Path 3: Separate read database — Move the read store to a dedicated PostgreSQL instance (or Redis, or Elasticsearch). Eliminates contention between write-side transactions and read-side upserts.
The batch approach alone pushes the resonant frequency from 3,200 to roughly 30,000 commands per second. For most applications, that's sufficient. The parallel and separate-database approaches are for systems that genuinely need to sustain tens of thousands of writes per second — financial trading platforms, real-time analytics ingestion, high-frequency IoT telemetry.
What we didn't measure
Three things this stress test doesn't capture:
Recovery time. After the load spike ends, how long does the projection handler take to drain the queue and return to real-time? At 5,000 cmd/s for 30 seconds, we accumulated roughly 150,000 events.
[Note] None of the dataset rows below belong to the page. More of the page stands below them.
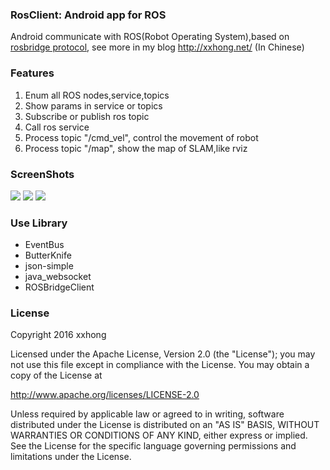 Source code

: ### RosClient: Android app for ROS
Android communicate with ROS(Robot Operating System),based on [rosbridge protocol](https://github.com/RobotWebTools/rosbridge_suite/blob/groovy-devel/ROSBRIDGE_PROTOCOL.md),
see more in my blog http://xxhong.net/ (In Chinese)

### Features
1. Enum all ROS nodes,service,topics
2. Show params in service or topics
3. Subscribe or publish ros topic
4. Call ros service
5. Process topic "/cmd_vel", control the movement of robot
6. Process topic "/map", show the map of SLAM,like rviz

### ScreenShots
![](https://github.com/hibernate2011/RosClient/tree/master/screenshot/1.jpg)
![](https://github.com/hibernate2011/RosClient/tree/master/screenshot/2.jpg)
![](https://github.com/hibernate2011/RosClient/tree/master/screenshot/3.jpg)

### Use Library
- EventBus
- ButterKnife
- json-simple
- java_websocket
- ROSBridgeClient

### License
Copyright 2016 xxhong

Licensed under the Apache License, Version 2.0 (the "License");
you may not use this file except in compliance with the License.
You may obtain a copy of the License at

   http://www.apache.org/licenses/LICENSE-2.0

Unless required by applicable law or agreed to in writing, software
distributed under the License is distributed on an "AS IS" BASIS,
WITHOUT WARRANTIES OR CONDITIONS OF ANY KIND, either express or implied.
See the License for the specific language governing permissions and
limitations under the License.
At 330 events/second processing speed, the recovery takes over 7 minutes. With batching, under 15 seconds.
Multi-tenant contention. Our test uses random customer IDs. A real system might have hot aggregates — one customer placing hundreds of orders — where the sequential processing guarantee within an aggregate creates additional bottlenecks.
Cascading effects. A lagging read model doesn't just produce stale UIs. If other services poll the read model for decision-making (should we restock? should we send a shipping notification?), projection lag cascades into delayed business processes.
The number that matters
3,200. That's our system's resonant frequency with the current architecture. Below it, CQRS works as advertised — fast writes, fast reads, acceptable lag. Above it, the projection pipeline becomes a bottleneck that grows without bound.
Every CQRS system has this number. Most teams don't know theirs until production teaches them. The stress test cost us an afternoon. The production incident it prevents would cost much more.
3,200. That's not a universal constant — it's a measurement specific to this architecture, this database, this projection pipeline. Every system has its own resonant frequency. The teams that find it in a test harness sleep better than the ones who discover it from a support ticket at 2 AM.